LE PERSONNAGE DE TRAVIS BICKLE

Le personnage de Travis Bickle a été en partie crée par le scénariste Paul Shrader, qui s'est probablement inspiré de l'Oeuvre de Dostoïevsky et de La Nausée de Jean-paul Sartre. Scorsese parle aussi à ce sujet du lien entre son film et Dostoïevsky :

"J'avais lu les mémoires écrites dans un souterrain de Dostoïevsky quelques années avant et je voulais faire un film; et Taxi driver est celui qui y ressemble le plus"

Martin Scorsese a fortement été influencé par Dostoevsky, il s'inspire du joueur pour le film Casino(1996) C'est par le biais de ces inspirations que l'on peut retrouver chez le personnage un aspect existentialiste, des angoisses, des obsessions et des pulsions de mort. Le but d'un passage à l'acte (la fusillade de la fin du film) chez Bickle le relie à l'existentialisme qui soutient que "on est ce qu'on fait". Ainsi la réalisation des pensées est une manifestation du personnage qui veut exister.

Un des éléments principaux, qui remodèle la psychologie de Bickle, est qu'il revient de la guerre du Viêt-nam. Il en est très marqué et a perdu ses marques de retour aux États Unis. Dans Scorsese par Scorsese des cahiers du cinéma, le réalisateur souligne l'importance du traumatisme du vietnam pour Bickle:

"Travis Bickle est traumatisé par le Vietnam, c'est resté en lui et soudain ça explose.[...] il était crucial que le personnage de T. Bickle ait connu la vie et la mort à chaque seconde de son séjour en Asie du Sud-est. Ca amplifie tout quand il revient ; l'image de la rue qui se réflète dans un caniveau devient inquiétante."
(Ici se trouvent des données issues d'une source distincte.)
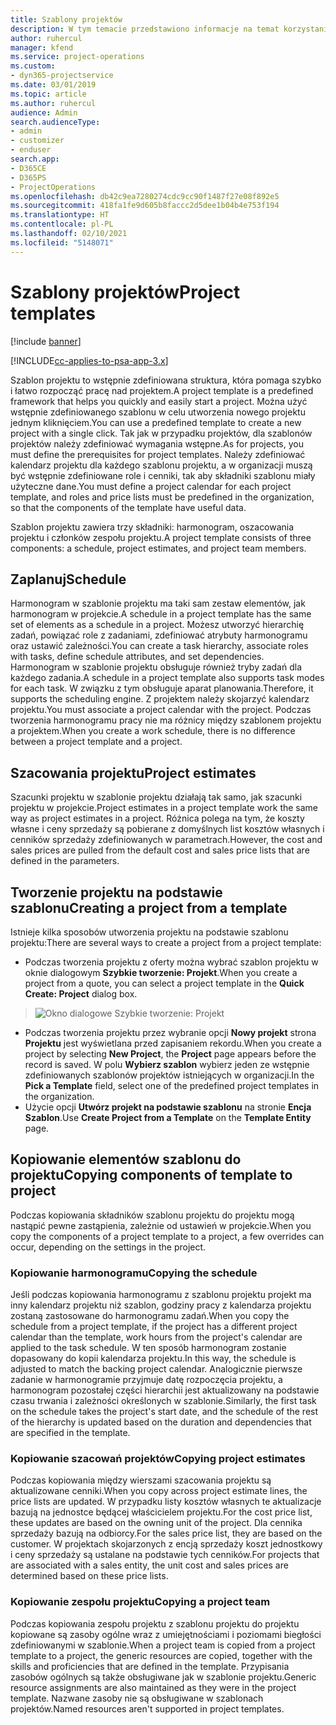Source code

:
 ```yaml
---
title: Szablony projektów
description: W tym temacie przedstawiono informacje na temat korzystania z szablonów projektów w celu szybkiego konfigurowania projektów.
author: ruhercul
manager: kfend
ms.service: project-operations
ms.custom:
- dyn365-projectservice
ms.date: 03/01/2019
ms.topic: article
ms.author: ruhercul
audience: Admin
search.audienceType:
- admin
- customizer
- enduser
search.app:
- D365CE
- D365PS
- ProjectOperations
ms.openlocfilehash: db42c9ea7280274cdc9cc90f1487f27e08f892e5
ms.sourcegitcommit: 418fa1fe9d605b8faccc2d5dee1b04b4e753f194
ms.translationtype: HT
ms.contentlocale: pl-PL
ms.lasthandoff: 02/10/2021
ms.locfileid: "5148071"
---
```

# <a name="project-templates"></a><span data-ttu-id="2875b-103">Szablony projektów</span><span class="sxs-lookup"><span data-stu-id="2875b-103">Project templates</span></span> 

[!include [banner](../includes/psa-now-project-operations.md)]

[!INCLUDE[cc-applies-to-psa-app-3.x](../includes/cc-applies-to-psa-app-3x.md)]

<span data-ttu-id="2875b-104">Szablon projektu to wstępnie zdefiniowana struktura, która pomaga szybko i łatwo rozpocząć pracę nad projektem.</span><span class="sxs-lookup"><span data-stu-id="2875b-104">A project template is a predefined framework that helps you quickly and easily start a project.</span></span> <span data-ttu-id="2875b-105">Można użyć wstępnie zdefiniowanego szablonu w celu utworzenia nowego projektu jednym kliknięciem.</span><span class="sxs-lookup"><span data-stu-id="2875b-105">You can use a predefined template to create a new project with a single click.</span></span> <span data-ttu-id="2875b-106">Tak jak w przypadku projektów, dla szablonów projektów należy zdefiniować wymagania wstępne.</span><span class="sxs-lookup"><span data-stu-id="2875b-106">As for projects, you must define the prerequisites for project templates.</span></span> <span data-ttu-id="2875b-107">Należy zdefiniować kalendarz projektu dla każdego szablonu projektu, a w organizacji muszą być wstępnie zdefiniowane role i cenniki, tak aby składniki szablonu miały użyteczne dane.</span><span class="sxs-lookup"><span data-stu-id="2875b-107">You must define a project calendar for each project template, and roles and price lists must be predefined in the organization, so that the components of the template have useful data.</span></span>

<span data-ttu-id="2875b-108">Szablon projektu zawiera trzy składniki: harmonogram, oszacowania projektu i członków zespołu projektu.</span><span class="sxs-lookup"><span data-stu-id="2875b-108">A project template consists of three components: a schedule, project estimates, and project team members.</span></span>

## <a name="schedule"></a><span data-ttu-id="2875b-109">Zaplanuj</span><span class="sxs-lookup"><span data-stu-id="2875b-109">Schedule</span></span>

<span data-ttu-id="2875b-110">Harmonogram w szablonie projektu ma taki sam zestaw elementów, jak harmonogram w projekcie.</span><span class="sxs-lookup"><span data-stu-id="2875b-110">A schedule in a project template has the same set of elements as a schedule in a project.</span></span> <span data-ttu-id="2875b-111">Możesz utworzyć hierarchię zadań, powiązać role z zadaniami, zdefiniować atrybuty harmonogramu oraz ustawić zależności.</span><span class="sxs-lookup"><span data-stu-id="2875b-111">You can create a task hierarchy, associate roles with tasks, define schedule attributes, and set dependencies.</span></span> <span data-ttu-id="2875b-112">Harmonogram w szablonie projektu obsługuje również tryby zadań dla każdego zadania.</span><span class="sxs-lookup"><span data-stu-id="2875b-112">A schedule in a project template also supports task modes for each task.</span></span> <span data-ttu-id="2875b-113">W związku z tym obsługuje aparat planowania.</span><span class="sxs-lookup"><span data-stu-id="2875b-113">Therefore, it supports the scheduling engine.</span></span> <span data-ttu-id="2875b-114">Z projektem należy skojarzyć kalendarz projektu.</span><span class="sxs-lookup"><span data-stu-id="2875b-114">You must associate a project calendar with the project.</span></span> <span data-ttu-id="2875b-115">Podczas tworzenia harmonogramu pracy nie ma różnicy między szablonem projektu a projektem.</span><span class="sxs-lookup"><span data-stu-id="2875b-115">When you create a work schedule, there is no difference between a project template and a project.</span></span>

## <a name="project-estimates"></a><span data-ttu-id="2875b-116">Szacowania projektu</span><span class="sxs-lookup"><span data-stu-id="2875b-116">Project estimates</span></span>

<span data-ttu-id="2875b-117">Szacunki projektu w szablonie projektu działają tak samo, jak szacunki projektu w projekcie.</span><span class="sxs-lookup"><span data-stu-id="2875b-117">Project estimates in a project template work the same way as project estimates in a project.</span></span> <span data-ttu-id="2875b-118">Różnica polega na tym, że koszty własne i ceny sprzedaży są pobierane z domyślnych list kosztów własnych i cenników sprzedaży zdefiniowanych w parametrach.</span><span class="sxs-lookup"><span data-stu-id="2875b-118">However, the cost and sales prices are pulled from the default cost and sales price lists that are defined in the parameters.</span></span>

## <a name="creating-a-project-from-a-template"></a><span data-ttu-id="2875b-119">Tworzenie projektu na podstawie szablonu</span><span class="sxs-lookup"><span data-stu-id="2875b-119">Creating a project from a template</span></span>
 
<span data-ttu-id="2875b-120">Istnieje kilka sposobów utworzenia projektu na podstawie szablonu projektu:</span><span class="sxs-lookup"><span data-stu-id="2875b-120">There are several ways to create a project from a project template:</span></span>

- <span data-ttu-id="2875b-121">Podczas tworzenia projektu z oferty można wybrać szablon projektu w oknie dialogowym **Szybkie tworzenie: Projekt**.</span><span class="sxs-lookup"><span data-stu-id="2875b-121">When you create a project from a quote, you can select a project template in the **Quick Create: Project** dialog box.</span></span>

> ![Okno dialogowe Szybkie tworzenie: Projekt](media/project-11.png)

- <span data-ttu-id="2875b-123">Podczas tworzenia projektu przez wybranie opcji **Nowy projekt** strona **Projektu** jest wyświetlana przed zapisaniem rekordu.</span><span class="sxs-lookup"><span data-stu-id="2875b-123">When you create a project by selecting **New Project**, the **Project** page appears before the record is saved.</span></span> <span data-ttu-id="2875b-124">W polu **Wybierz szablon** wybierz jeden ze wstępnie zdefiniowanych szablonów projektów istniejących w organizacji.</span><span class="sxs-lookup"><span data-stu-id="2875b-124">In the **Pick a Template** field, select one of the predefined project templates in the organization.</span></span>
- <span data-ttu-id="2875b-125">Użycie opcji **Utwórz projekt na podstawie szablonu** na stronie **Encja Szablon**.</span><span class="sxs-lookup"><span data-stu-id="2875b-125">Use **Create Project from a Template** on the **Template Entity** page.</span></span>

## <a name="copying-components-of-template-to-project"></a><span data-ttu-id="2875b-126">Kopiowanie elementów szablonu do projektu</span><span class="sxs-lookup"><span data-stu-id="2875b-126">Copying components of template to project</span></span>

<span data-ttu-id="2875b-127">Podczas kopiowania składników szablonu projektu do projektu mogą nastąpić pewne zastąpienia, zależnie od ustawień w projekcie.</span><span class="sxs-lookup"><span data-stu-id="2875b-127">When you copy the components of a project template to a project, a few overrides can occur, depending on the settings in the project.</span></span>

### <a name="copying-the-schedule"></a><span data-ttu-id="2875b-128">Kopiowanie harmonogramu</span><span class="sxs-lookup"><span data-stu-id="2875b-128">Copying the schedule</span></span>

<span data-ttu-id="2875b-129">Jeśli podczas kopiowania harmonogramu z szablonu projektu projekt ma inny kalendarz projektu niż szablon, godziny pracy z kalendarza projektu zostaną zastosowane do harmonogramu zadań.</span><span class="sxs-lookup"><span data-stu-id="2875b-129">When you copy the schedule from a project template, if the project has a different project calendar than the template, work hours from the project's calendar are applied to the task schedule.</span></span> <span data-ttu-id="2875b-130">W ten sposób harmonogram zostanie dopasowany do kopii kalendarza projektu.</span><span class="sxs-lookup"><span data-stu-id="2875b-130">In this way, the schedule is adjusted to match the backing project calendar.</span></span> <span data-ttu-id="2875b-131">Analogicznie pierwsze zadanie w harmonogramie przyjmuje datę rozpoczęcia projektu, a harmonogram pozostałej części hierarchii jest aktualizowany na podstawie czasu trwania i zależności określonych w szablonie.</span><span class="sxs-lookup"><span data-stu-id="2875b-131">Similarly, the first task on the schedule takes the project's start date, and the schedule of the rest of the hierarchy is updated based on the duration and dependencies that are specified in the template.</span></span> 

### <a name="copying-project-estimates"></a><span data-ttu-id="2875b-132">Kopiowanie szacowań projektów</span><span class="sxs-lookup"><span data-stu-id="2875b-132">Copying project estimates</span></span> 

<span data-ttu-id="2875b-133">Podczas kopiowania między wierszami szacowania projektu są aktualizowane cenniki.</span><span class="sxs-lookup"><span data-stu-id="2875b-133">When you copy across project estimate lines, the price lists are updated.</span></span> <span data-ttu-id="2875b-134">W przypadku listy kosztów własnych te aktualizacje bazują na jednostce będącej właścicielem projektu.</span><span class="sxs-lookup"><span data-stu-id="2875b-134">For the cost price list, these updates are based on the owning unit of the project.</span></span> <span data-ttu-id="2875b-135">Dla cennika sprzedaży bazują na odbiorcy.</span><span class="sxs-lookup"><span data-stu-id="2875b-135">For the sales price list, they are based on the customer.</span></span> <span data-ttu-id="2875b-136">W projektach skojarzonych z encją sprzedaży koszt jednostkowy i ceny sprzedaży są ustalane na podstawie tych cenników.</span><span class="sxs-lookup"><span data-stu-id="2875b-136">For projects that are associated with a sales entity, the unit cost and sales prices are determined based on these price lists.</span></span>

### <a name="copying-a-project-team"></a><span data-ttu-id="2875b-137">Kopiowanie zespołu projektu</span><span class="sxs-lookup"><span data-stu-id="2875b-137">Copying a project team</span></span>

<span data-ttu-id="2875b-138">Podczas kopiowania zespołu projektu z szablonu projektu do projektu kopiowane są zasoby ogólne wraz z umiejętnościami i poziomami biegłości zdefiniowanymi w szablonie.</span><span class="sxs-lookup"><span data-stu-id="2875b-138">When a project team is copied from a project template to a project, the generic resources are copied, together with the skills and proficiencies that are defined in the template.</span></span> <span data-ttu-id="2875b-139">Przypisania zasobów ogólnych są także obsługiwane jak w szablonie projektu.</span><span class="sxs-lookup"><span data-stu-id="2875b-139">Generic resource assignments are also maintained as they were in the project template.</span></span> <span data-ttu-id="2875b-140">Nazwane zasoby nie są obsługiwane w szablonach projektów.</span><span class="sxs-lookup"><span data-stu-id="2875b-140">Named resources aren't supported in project templates.</span></span>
Tout au long du film cette blessure psychologique va en s'accentuant, entraînant Bickle dans une forte paranoïa. La ville de New York elle-même contribue à la montée des angoisses chez Bickle, le plongeant dans des affres. Scorsese explique :

"Je ne crois pas qu'il y ait une difference entre fantasme et réalité dans la manière dont on aborde ces choses la dans un film. Bien sur, si on vivait de cette façon, on serait des malades mentaux, mais au cinema, on peut oublier cette frontière. Dans Taxi driver, Travis Bickle, vit de cette façon, il va jusqu'aux dernières limites et explose."
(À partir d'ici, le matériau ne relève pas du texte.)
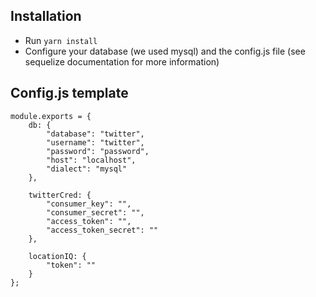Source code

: ## Installation

* Run `yarn install`
* Configure your database (we used mysql) and the config.js file (see sequelize documentation for more information)

## Config.js template
```
module.exports = {
    db: {
        "database": "twitter",
        "username": "twitter",
        "password": "password",
        "host": "localhost",
        "dialect": "mysql"
    },

    twitterCred: {
        "consumer_key": "",
        "consumer_secret": "",
        "access_token": "",
        "access_token_secret": ""
    },

    locationIQ: {
        "token": ""
    }
};
```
Le réalisateur ajoute qu'il accepte de travailler dans tous les quartiers (avec son taxi) car cela nourrit sa haine. La déception amoureuse avec Betsy marque un tournant dans le film, et conforte le personnage dans sa révolte. Suite à tous ces échecs pour se rattacher à quelquechose, éliminer son malaise, il sombre dans une dure solitude, (deja présente dès le début du film). En particulier, sur l'Affiche du film, était écrit : " Dans chaque ville, il y a un homme." C'est à partir de ce moment que le malaise s'amplifie dans le personnage, la ville agissant sur lui, réveillant en lui ses obsessions et traumatismes. Bickle devient encore plus opressé et frustré, ce qui aurait pu conduire à une autodestruction.
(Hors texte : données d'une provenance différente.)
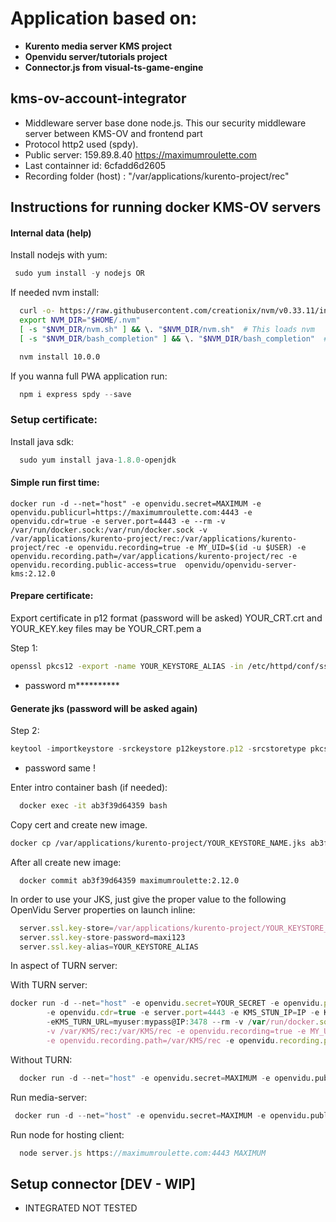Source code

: 
# Application based on:                     #

 - <b> Kurento media server KMS project        </b>
 - <b> Openvidu server/tutorials project       </b>
 - <b> Connector.js from visual-ts-game-engine </b>


## kms-ov-account-integrator ##

 - Middleware server base done node.js.
   This our security middleware server between KMS-OV and frontend part
 - Protocol http2 used (spdy).
 - Public server: 159.89.8.40
   https://maximumroulette.com
 - Last containner id: 6cfadd6d2605
 - Recording folder (host) : "/var/applications/kurento-project/rec"


## Instructions for running docker KMS-OV servers ##

#### Internal data (help) ####

Install nodejs with yum:
```js
 sudo yum install -y nodejs OR
```

If needed nvm install:
```bash
  curl -o- https://raw.githubusercontent.com/creationix/nvm/v0.33.11/install.sh | bash
  export NVM_DIR="$HOME/.nvm"
  [ -s "$NVM_DIR/nvm.sh" ] && \. "$NVM_DIR/nvm.sh"  # This loads nvm
  [ -s "$NVM_DIR/bash_completion" ] && \. "$NVM_DIR/bash_completion"  # This loads nvm bash_completion

  nvm install 10.0.0
```

If you wanna full PWA application run:

```js
  npm i express spdy --save
```

### Setup certificate: ###

Install java sdk:

```js
  sudo yum install java-1.8.0-openjdk
```

#### Simple run first time: ####
```
docker run -d --net="host" -e openvidu.secret=MAXIMUM -e openvidu.publicurl=https://maximumroulette.com:4443 -e openvidu.cdr=true -e server.port=4443 -e --rm -v /var/run/docker.sock:/var/run/docker.sock -v /var/applications/kurento-project/rec:/var/applications/kurento-project/rec -e openvidu.recording=true -e MY_UID=$(id -u $USER) -e openvidu.recording.path=/var/applications/kurento-project/rec -e openvidu.recording.public-access=true  openvidu/openvidu-server-kms:2.12.0
```

#### Prepare certificate: ####

Export certificate in p12 format (password will be asked)
YOUR_CRT.crt and YOUR_KEY.key files may be YOUR_CRT.pem a

Step 1:

```bash
openssl pkcs12 -export -name YOUR_KEYSTORE_ALIAS -in /etc/httpd/conf/ssl/maximumroulette_com.crt -inkey /etc/httpd/conf/ssl/maximumroulette.com.key -out p12keystore.p12
```
 - password m**********


#### Generate jks (password will be asked again) ####

Step 2:

```js
keytool -importkeystore -srckeystore p12keystore.p12 -srcstoretype pkcs12 -deststoretype pkcs12 -alias YOUR_KEYSTORE_ALIAS -destkeystore YOUR_KEYSTORE_NAME.jks
```
 - password same !

Enter intro container bash (if needed):

```bash
  docker exec -it ab3f39d64359 bash
```

 Copy cert and create new image.

```bash
docker cp /var/applications/kurento-project/YOUR_KEYSTORE_NAME.jks ab3f39d64359:/var/applications/kurento-project/YOUR_KEYSTORE_NAME.jks
```

After all create new image:
```
  docker commit ab3f39d64359 maximumroulette:2.12.0
```

In order to use your JKS, just give the proper value
to the following OpenVidu Server properties on launch
inline:

```js
  server.ssl.key-store=/var/applications/kurento-project/YOUR_KEYSTORE_NAME.jks
  server.ssl.key-store-password=maxi123
  server.ssl.key-alias=YOUR_KEYSTORE_ALIAS
```

In aspect of TURN server:

With TURN server:

```js
docker run -d --net="host" -e openvidu.secret=YOUR_SECRET -e openvidu.publicurl=https://IP:4443
        -e openvidu.cdr=true -e server.port=4443 -e KMS_STUN_IP=IP -e KMS_STUN_PORT=19302
        -eKMS_TURN_URL=myuser:mypass@IP:3478 --rm -v /var/run/docker.sock:/var/run/docker.sock
        -v /var/KMS/rec:/var/KMS/rec -e openvidu.recording=true -e MY_UID=$(id -u $USER)
        -e openvidu.recording.path=/var/KMS/rec -e openvidu.recording.public-access=true openvidu/openvidu-server-kms:latest

```

Without TURN:

```py
  docker run -d --net="host" -e openvidu.secret=MAXIMUM -e openvidu.publicurl=https://maximumroulette.com:4443 -e openvidu.cdr=true -e server.port=4443 -e --rm -v /var/run/docker.sock:/var/run/docker.sock -v /var/applications/kurento-project/rec:/var/applications/kurento-project/rec -e openvidu.recording=true -e MY_UID=$(id -u $USER) -e openvidu.recording.path=/var/applications/kurento-project/rec -e openvidu.recording.public-access=true -e openvidu/openvidu-server-kms:2.12.0
```


Run media-server:

```py
 docker run -d --net="host" -e openvidu.secret=MAXIMUM -e openvidu.publicurl=https://maximumroulette.com:4443 -e openvidu.cdr=true -e server.port=4443 -e --rm -v /var/run/docker.sock:/var/run/docker.sock -v /var/applications/kurento-project/rec:/var/applications/kurento-project/rec -e openvidu.recording=true -e MY_UID=$(id -u $USER) -e openvidu.recording.path=/var/applications/kurento-project/rec -e openvidu.recording.public-access=true -e server.ssl.key-store=/var/applications/kurento-project/YOUR_KEYSTORE_NAME.jks -e server.ssl.key-store-password=maxi123 -e server.ssl.key-alias=YOUR_KEYSTORE_ALIAS maximumroulette:2.12.0
```

Run node for hosting client:

```js
  node server.js https://maximumroulette.com:4443 MAXIMUM
```

## Setup connector [DEV - WIP] ##

 - INTEGRATED NOT TESTED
La révolte gronde en lui, et l'état de la ville, qu'il sillonne toutes les nuits à bord de son taxi, le dégoutte. Il en fait part au candidat à la présidence Charles Palantine, qu'il tentera d'assassiner par la suite. Scorsese explique ici la relation fantasme-réalité dans le film :

"la clé du film, c'est l'idée qu'il faut être assez courageux pour accepter ses propres sentiments et les transformer en actes." Travis Bickle passera justement à l'acte, et se transformera en ange exterminateur ; Scorsese précise le personnage: "Mais il faut bien comprendre que Travis a les meilleures intentions du monde : il croit bien faire, comme Saint Paul. Il veut donner un grand coup de balai dans l'existence, laver son esprit, purifier son âme, c'est un mystique [...] c'est la toute puissance de l'esprit, mais sur le mauvais chemin." Travis sera allé jusqu'au bout, mais la question persiste si il s'est vidé de ses passions ou si il cultive toujours de pénibles souffrances et un dur malaise.

En outre, la complexité de Travis, se situe dans ses aspects contradictoires : il peut faire part de tendresse (avec Iris), mais aussi montrer de l'ironie (avec l'agent de securité de Palantine). Au contraire, son comportement avec Betsy est teinté de naïveté ; Travis est en quelque sorte perdu.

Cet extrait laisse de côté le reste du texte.